To evaluate this using $u$-substitution, let's follow the steps below:

Step 1: Identify the substitution

Notice that the derivative of $\cos(2x)$ is related to $\sin(2x)$, so we can make the substitution: $u = 1 + \cos(2x)$

Now, differentiate both sides with respect to $x$: $\frac{du}{dx} = -2 \sin(2x)$ or $du = -2 \sin(2x) \, dx$

This suggests that $\sin(2x) \, dx = -\frac{1}{2} \, du$.
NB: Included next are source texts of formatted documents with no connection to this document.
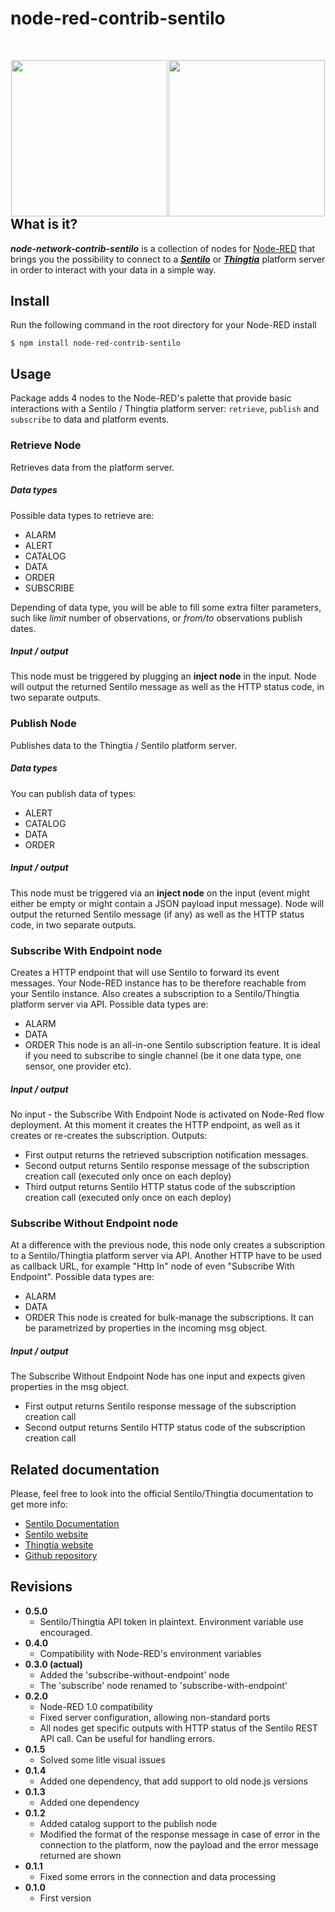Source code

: node-red-contrib-sentilo
========================

<div style="width: 100%; margin: 50px 0px 250px 0px; border: 0px;">
	<div style="width: 50%; float: left; text-align: center; v-align: top; border: 0px;">
		<a href="https://www.sentilo.io" target="_blank" title="www.sentilo.io" alt="https://www.sentilo.io" style="border: 0px;">
			<img src="https://www.sentilo.io/wordpress/wp-content/uploads/2013/11/ori_SENTILO_sol_negre.png" width="250px">
		</a>
	</div>
	<div style="width: 50%; float: left; text-align: center; v-align: top; border: 0px;">
		<a href="https://www.thingtia.cloud" target="_blank" title="http://www.thingtia.cloud" alt="https://www.thingtia.cloud" style="border: 0px;">
			<img src="https://www.thingtia.cloud/wp-content/uploads/2016/11/Logo-Thingtia-grande.png" width="250px">
		</a>
	</div>
</div>

## What is it?

***node-network-contrib-sentilo*** is a collection of nodes for [Node-RED](http://nodered.org) that brings you the possibility to connect to a [***Sentilo***](http://www.sentilo.io) or [***Thingtia***](http://www.thingtia.cloud) platform server in order to interact with your data in a simple way.


## Install
Run the following command in the root directory for your Node-RED install

    $ npm install node-red-contrib-sentilo

## Usage
Package adds 4 nodes to the Node-RED's palette that provide basic interactions with a Sentilo / Thingtia platform server: ``retrieve``, ``publish`` and ``subscribe`` to data and platform events.

### Retrieve Node
Retrieves data from the platform server. 
##### Data types
Possible data types to retrieve are: 
* ALARM
* ALERT
* CATALOG
* DATA
* ORDER
* SUBSCRIBE

Depending of data type, you will be able to fill some extra filter parameters, such like *limit* number of observations, or *from/to* observations publish dates.

##### Input / output
This node must be triggered by plugging an **inject node** in the input. Node will output the returned Sentilo message as well as the HTTP status code, in two separate outputs.

### Publish Node
Publishes data to the Thingtia / Sentilo platform server.
##### Data types
You can publish data of types: 
* ALERT
* CATALOG
* DATA
* ORDER

##### Input / output
This node must be triggered via an **inject node** on the input (event might either be empty or might contain a JSON payload input message).
Node will output the returned Sentilo message (if any) as well as the HTTP status code, in two separate outputs.

### Subscribe With Endpoint node
Creates a HTTP endpoint that will use Sentilo to forward its event messages.
Your Node-RED instance has to be therefore reachable from your Sentilo instance. 
Also creates a subscription to a Sentilo/Thingtia platform server via API.
Possible data types are:
* ALARM
* DATA
* ORDER
This node is an all-in-one Sentilo subscription feature. It is ideal if you need to subscribe to single channel (be it one data type, one sensor, one provider etc).    


##### Input / output
No input - the Subscribe With Endpoint Node is activated on Node-Red flow deployment. At this moment it creates the HTTP endpoint, 
as well as it creates or re-creates the subscription. Outputs:
* First output returns the retrieved subscription notification messages.
* Second output returns Sentilo response message of the subscription creation call (executed only once on each deploy)
* Third output returns Sentilo HTTP status code of the subscription creation call (executed only once on each deploy)


### Subscribe Without Endpoint node
At a difference with the previous node, this node only creates a subscription to a Sentilo/Thingtia platform server via API.
Another HTTP have to be used as callback URL, for example "Http In" node of even "Subscribe With Endpoint".
Possible data types are:
* ALARM
* DATA
* ORDER
This node is created for bulk-manage the subscriptions. It can be parametrized by properties in the incoming msg object. 


##### Input / output
The Subscribe Without Endpoint Node has one input and expects given properties in the msg object. 
* First output returns Sentilo response message of the subscription creation call
* Second output returns Sentilo HTTP status code of the subscription creation call


## Related documentation

Please, feel free to look into the official Sentilo/Thingtia documentation to get more info:
* [Sentilo Documentation](https://sentilo.readthedocs.io/en/latest/)
* [Sentilo website](https://www.sentilo.io)
* [Thingtia website](https://www.thingtia.cloud)
* [Github repository](https://github.com/sentilo/node-red-contrib-sentilo)

## Revisions

* **0.5.0**
  * Sentilo/Thingtia API token in plaintext. Environment variable use encouraged. 
* **0.4.0**
  * Compatibility with Node-RED's environment variables
* **0.3.0 (actual)**
  * Added the 'subscribe-without-endpoint' node
  * The 'subscribe' node renamed to 'subscribe-with-endpoint'
* **0.2.0**
  * Node-RED 1.0 compatibility
  * Fixed server configuration, allowing non-standard ports
  * All nodes get specific outputs with HTTP status of the Sentilo REST API call. Can be useful for handling errors.
* **0.1.5**
  * Solved some litle visual issues
* **0.1.4**
  * Added one dependency, that add support to old node.js versions
* **0.1.3**
  * Added one dependency
* **0.1.2**
  * Added catalog support to the publish node 
  * Modified the format of the response message in case of error in the connection to the platform, now the payload and the error message returned are shown 
* **0.1.1**
  * Fixed some errors in the connection and data processing
* **0.1.0**
  * First version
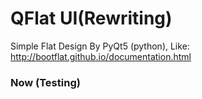 # QFlat UI(Rewriting)

Simple Flat Design By PyQt5 (python), Like: http://bootflat.github.io/documentation.html

### Now (Testing)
Step 2: Change the limits of integration

When $x = 0$: $u = 1 + \cos(0) = 1 + 1 = 2$

When $x = \frac{\pi}{4}$: $u = 1 + \cos\left(2 \cdot \frac{\pi}{4}\right) = 1 + \cos\left(\frac{\pi}{2}\right) = 1 + 0 = 1$

Thus, the limits of integration change from $x = 0$ to $x = \frac{\pi}{4}$ into $u = 2$ to $u = 1$.
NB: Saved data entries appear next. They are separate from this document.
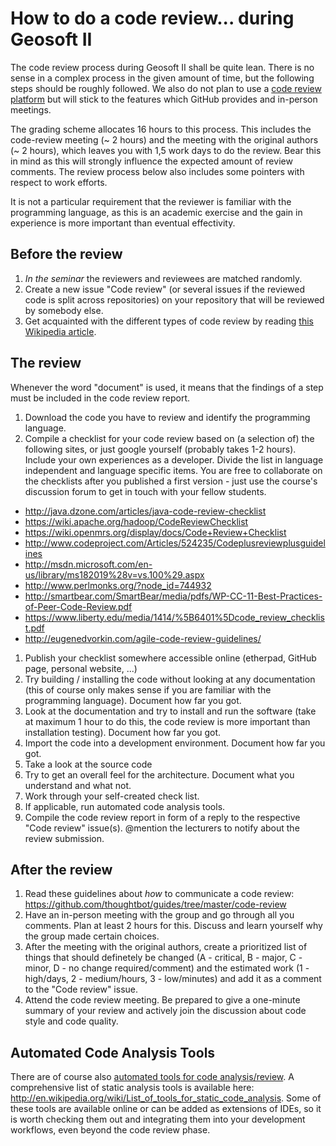 # How to do a code review... during Geosoft II

The code review process during Geosoft II shall be quite lean. There is no sense in a complex process in the given amount of time, but the following steps should be roughly followed. We also do not plan to use a [code review platform](http://en.wikipedia.org/wiki/List_of_tools_for_code_review) but will stick to the features which GitHub provides and in-person meetings.

The grading scheme allocates 16 hours to this process. This includes the code-review meeting (~ 2 hours) and the meeting with the original authors (~ 2 hours), which leaves you with 1,5 work days to do the review. Bear this in mind as this will strongly influence the expected amount of review comments. The review process below also includes some pointers with respect to work efforts.

It is not a particular requirement that the reviewer is familiar with the programming language, as this is an academic exercise and the gain in experience is more important than eventual effectivity.

## Before the review

1. *In the seminar* the reviewers and reviewees are matched randomly.
1. Create a new issue "Code review" (or several issues if the reviewed code is split across repositories) on your repository that will be reviewed by somebody else.
1. Get acquainted with the different types of code review by reading [this Wikipedia article](http://en.wikipedia.org/wiki/Code_review).

## The review

Whenever the word "document" is used, it means that the findings of a step must be included in the code review report.

1. Download the code you have to review and identify the programming language.
1. Compile a checklist for your code review based on (a selection of) the following sites, or just google yourself (probably takes 1-2 hours). Include your own experiences as a developer. Divide the list in language independent and language specific items. You are free to collaborate on the checklists after you published a first version - just use the course's discussion forum to get in touch with your fellow students.
  * http://java.dzone.com/articles/java-code-review-checklist
  * https://wiki.apache.org/hadoop/CodeReviewChecklist
  * https://wiki.openmrs.org/display/docs/Code+Review+Checklist
  * http://www.codeproject.com/Articles/524235/Codeplusreviewplusguidelines
  * http://msdn.microsoft.com/en-us/library/ms182019%28v=vs.100%29.aspx
  * http://www.perlmonks.org/?node_id=744932
  * http://smartbear.com/SmartBear/media/pdfs/WP-CC-11-Best-Practices-of-Peer-Code-Review.pdf
  * https://www.liberty.edu/media/1414/%5B6401%5Dcode_review_checklist.pdf
  * http://eugenedvorkin.com/agile-code-review-guidelines/
1. Publish your checklist somewhere accessible online (etherpad, GitHub page, personal website, ...)
1. Try building / installing the code without looking at any documentation (this of course only makes sense if you are familiar with the programming language). Document how far you got.
1. Look at the documentation and try to install and run the software (take at maximum 1 hour to do this, the code review is more important than installation testing). Document how far you got.
1. Import the code into a development environment. Document how far you got.
1. Take a look at the source code
  1. Try to get an overall feel for the architecture. Document what you understand and what not.
  1. Work through your self-created check list.
  1. If applicable, run automated code analysis tools.
1. Compile the code review report in form of a reply to the respective "Code review" issue(s). @mention the lecturers to notify about the review submission.

## After the review

1. Read these guidelines about *how* to communicate a code review: https://github.com/thoughtbot/guides/tree/master/code-review
1. Have an in-person meeting with the group and go through all you comments. Plan at least 2 hours for this. Discuss and learn yourself why the group made certain choices.
1. After the meeting with the original authors, create a prioritized list of things that should definetely be changed (A - critical, B - major, C - minor, D - no change required/comment) and the estimated work (1 - high/days, 2 - medium/hours, 3 - low/minutes) and add it as a comment to the "Code review" issue.
1. Attend the code review meeting. Be prepared to give a one-minute summary of your review and actively join the discussion about code style and code quality.

## Automated Code Analysis Tools 

There are of course also [automated tools for code analysis/review](http://en.wikipedia.org/wiki/Automated_code_review). A comprehensive list of static analysis tools is available here: http://en.wikipedia.org/wiki/List_of_tools_for_static_code_analysis. Some of these tools are available online or can be added as extensions of IDEs, so it is worth checking them out and integrating them into your development workflows, even beyond the code review phase.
Step 3: Rewrite the integral

Substituting everything into the integral, we get: $\int_2^1 \frac{\sin(2x)}{1 + \cos(2x)} \, dx = \int_2^1 \frac{-\frac{1}{2} \, du}{u} = \frac{1}{2} \int_1^2 \frac{du}{u}$

Step 4: Evaluate the integral

The integral of $\frac{1}{u}$ is $\ln|u|$, so we have: $\frac{1}{2} \left[ \ln|u| \right]_1^2 = \frac{1}{2} \left( \ln(2) - \ln(1) \right) = \frac{1}{2} \ln(2)$

Since $\ln(1) = 0$, the final answer is: $\frac{1}{2} \ln(2)$

Final Answer:

$\int_0^{\frac{\pi}{4}} \frac{\sin(2x)}{1 + \cos(2x)} \, dx = \frac{1}{2} \ln(2)$

Would you like further details or explanations? Here are some related questions you might find helpful:

1. How does the choice of $u = 1 + \cos(2x)$ simplify the integral?
2. Why is it important to change the limits of integration after substitution?
3. What are other methods to evaluate trigonometric integrals besides $u$-substitution?
4. How can we use substitution for integrals involving different trigonometric identities?
5. What happens if we substitute $u = \cos(2x)$ instead of $u = 1 + \cos(2x)$?

Tip: When using $u$-substitution, always remember to adjust the limits of integration if the bounds are in terms of the original variable!